Actually, this is three tassels of happiness:  the first is that, in spite of all the odds stacked against him --- the pandemic, potential racism (he's in a predominantly rural, white area right now), his current living situation, his past "adventures" --- in spite of all that, he's got a job.  The second is that, he did this himself: it wasn't me or his former foster mom or any other adult leading him by the hand and making connections; it's him, showing initiative.  This is the first time he's applied for and gotten a job without a parent helping him.

The third, and the one that most warms my heart, is that when this happened, he texted the family.  All the bridges that could have been burned during these adventures: they're not burned.  He's proud and he knows we'll be proud of him.   It's a frilly little tassel of joy for me: he texted us that he got a job.
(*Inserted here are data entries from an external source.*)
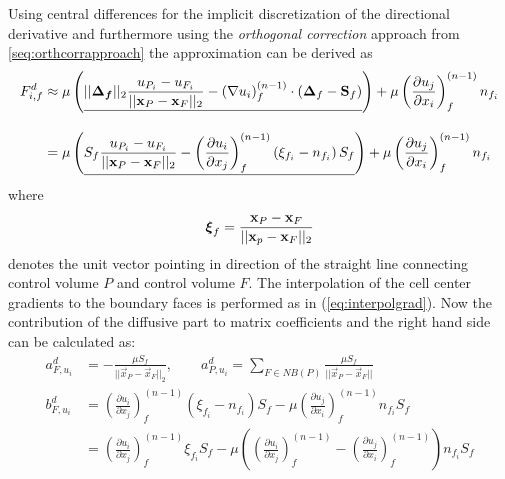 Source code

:       Using central differences for the implicit discretization of the directional derivative and furthermore using the \textit{orthogonal correction} approach from \ref{seq:orthcorrapproach} the approximation can be derived as
      \begin{align*}
        F_{i,f}^d 
        &\approx 
        \mu \left( \underline{||\boldsymbol{\boldsymbol{\Delta}_f}||_2 \frac{u_{P_i} - u_{F_i}}{ || \mathbf{x}_P - \mathbf{x}_F ||_2 }  
        -  \left(\nabla u_i \right)_f^{(n-1)} \cdot \left(\boldsymbol{\Delta}_f - \mathbf{S}_f\right)  }  \right)
        + \mu \left( \frac{\partial u_j}{\partial x_i} \right)_f^{(n-1)} n_{f_i} \\[1em]
        &= \mu \left(\underline{  S_f \frac{u_{P_i} - u_{F_i}}{ || \mathbf{x}_P - \mathbf{x}_F ||_2 }  
    - \left( \frac{\partial u_i}{\partial x_j}\right)_f^{(n-1)} \left(\xi_{f_i} - n_{f_i}\right)S_f  } \right)
      + \mu \left( \frac{\partial u_j}{\partial x_i} \right)_f^{(n-1)} n_{f_i}
    \end{align*}
      where
      \begin{displaymath}
        \boldsymbol{\xi}_f = \frac{\mathbf{x}_P - \mathbf{x}_F}{|| \mathbf{x}_p - \mathbf{x}_F ||_2}
      \end{displaymath}
      denotes the unit vector pointing in direction of the straight line connecting control volume \(P\) and control volume \(F\). The interpolation of the cell center gradients to the boundary faces is performed as in (\ref{eq:interpolgrad}). Now the contribution of the diffusive part to matrix coefficients and the right hand side can be calculated as:
      \begin{subequations}
        \begin{align}
          a_{F,u_i}^d &= - \frac{\mu S_f}{||\vec{x}_P - \vec{x}_F||_2}, 
          \quad \quad a_{P,u_i}^d = \sum_{F \in NB(P)} \frac{\mu S_f}{|| \vec{x}_P - \vec{x}_F ||} \\[1em]
          b_{F,u_i}^d &=   \left( \frac{\partial u_i}{\partial x_j}\right)_f^{(n-1)} \left(\xi_{f_i} - n_{f_i}\right)S_f  
          - \mu \left( \frac{\partial u_j}{\partial x_i} \right)_f^{(n-1)} n_{f_i} S_f   \nonumber \\[0.5em]
          &=   \left( \frac{\partial u_i}{\partial x_j}\right)_f^{(n-1)} \xi_{f_i} S_f
          - \mu \left( \left( \frac{\partial u_i}{\partial x_j} \right)_f^{(n-1)}
          - \left( \frac{\partial u_j}{\partial x_i} \right)_f^{(n-1)} \right) n_{f_i} S_f 
        \end{align}
      \end{subequations}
The family texted back with lots of congratulations.  And J-son writes,

Thx everyone means a lot ❤️
Miss u all

I miss you, too, kid.


* It's hard to take good action when we're overwhelmed with dread, 
because we don't know what to do.  We shouldn't have to say 
"police should protect citizens, not murder them"; 
we shouldn't have to say that bigotry and xenophobia are sins 
against our neighbor (and against God, if you believe as I do). 
How do we stand up and say what we shouldn't have to say?  
And who do we say it to?   I did attend a rally downtown with
my daughter over the weekend, and I revised my professional web pages 
to describe not just what  I teach, but that I teach it for reasons of social
and economic justice for all people.  I'm still casting about for more
meaningful and effective responses.  Suggestions welcome.